Pero los practicantes del Dhamma utilizan estas experiencias ordinarias para desarrollar aún más el desapasionamiento, el desencanto y el desapego hacia ellas.
La riqueza, la fama, el placer y el halago siempre conllevan a sus opuestos. Nunca podemos experimentar una cosa sin la otra. Cuando las cosas buenas suceden, no nos comportamos con necedad ni quedamos disociados en el disfrute, aferrados con ganas de más, porque conocemos su naturaleza y sabemos que eso es imposible. En lugar de dejarnos arrastrar por ellas, conducimos la mente a un nivel más elevado, desarrollando disciplina, sabiduría y compasión.
De esta forma, cuando somos capaces de reconocer la verdadera naturaleza de estas experiencias, cultivamos la capacidad de trascenderlas. No las negamos ni rechazamos, tampoco intentamos crear un mundo idealista. El mundo es lo que es, y nadie ha podido cambiarlo a su propio antojo. Entonces, en lugar de intentar que todo sea mejor constantemente, nos volvemos mejores seres humanos nosotros mismos.
Si del mundo solo arrebatamos lo cómodo y agradable, nos volvemos personas posesivas, presumidas y arrogantes. En cambio, mientras más crezca nuestro discernimiento hacia la comprensión y la compasión, mayor será nuestra ecuanimidad y nuestra capacidad de adaptarnos a la realidad tal como es.
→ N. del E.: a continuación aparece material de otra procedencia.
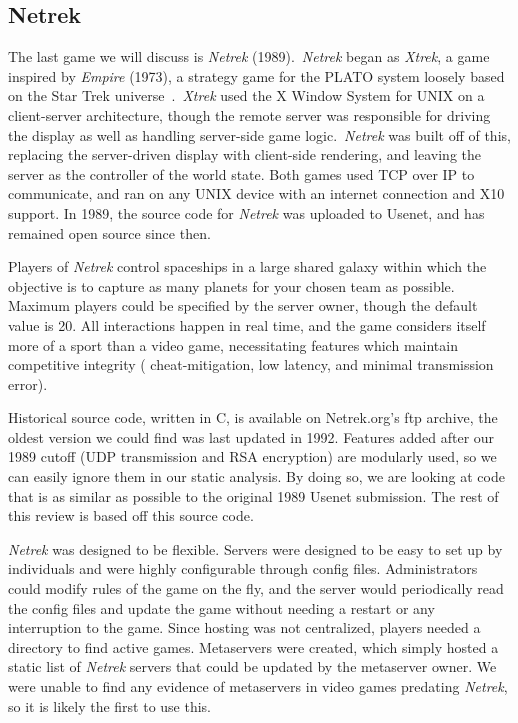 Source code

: \subsection{Netrek}\label{subsec:netrek}

The last game we will discuss is \textit{Netrek} (1989).\ \textit{Netrek} began as \textit{Xtrek}, a game inspired by \textit{Empire} (1973), a strategy game for the PLATO system loosely based on the Star Trek universe~\cite{netrekhist}.\ \textit{Xtrek} used the X Window System for UNIX on a client-server architecture, though the remote server was responsible for driving the display as well as handling server-side game logic.\ \textit{Netrek} was built off of this, replacing the server-driven display with client-side rendering, and leaving the server as the controller of the world state. Both games used TCP over IP to communicate, and ran on any UNIX device with an internet connection and X10 support. In 1989, the source code for \textit{Netrek} was uploaded to Usenet, and has remained open source since then.

Players of \textit{Netrek} control spaceships in a large shared galaxy within which the objective is to capture as many planets for your chosen team as possible. Maximum players could be specified by the server owner, though the default value is 20. All interactions happen in real time, and the game considers itself more of a sport than a video game, necessitating features which maintain competitive integrity (\eg{} cheat-mitigation, low latency, and minimal transmission error).

Historical source code, written in C, is available on Netrek.org's ftp archive, the oldest version we could find was last updated in 1992. Features added after our 1989 cutoff (UDP transmission and RSA encryption) are modularly used, so we can easily ignore them in our static analysis. By doing so, we are looking at code that is as similar as possible to the original 1989 Usenet submission. The rest of this review is based off this source code.

\textit{Netrek} was designed to be flexible. Servers were designed to be easy to set up by individuals and were highly configurable through config files. Administrators could modify rules of the game on the fly, and the server would periodically read the config files and update the game without needing a restart or any interruption to the game. Since hosting was not centralized, players needed a directory to find active games. Metaservers were created, which simply hosted a static list of \textit{Netrek} servers that could be updated by the metaserver owner. We were unable to find any evidence of metaservers in video games predating \textit{Netrek}, so it is likely the first to use this.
Así, cada dificultad que encontramos puede convertirse en una oportunidad para cultivar la mente y el corazón. No buscamos que la vida deje de presentarnos retos, sino aprender a atravesarlos con mayor sabiduría, ecuanimidad y compasión. En ese proceso, dejamos de medir la vida por lo que nos ofrece y comenzamos a valorarla por lo que somos capaces de desarrollar dentro de nosotros mismos.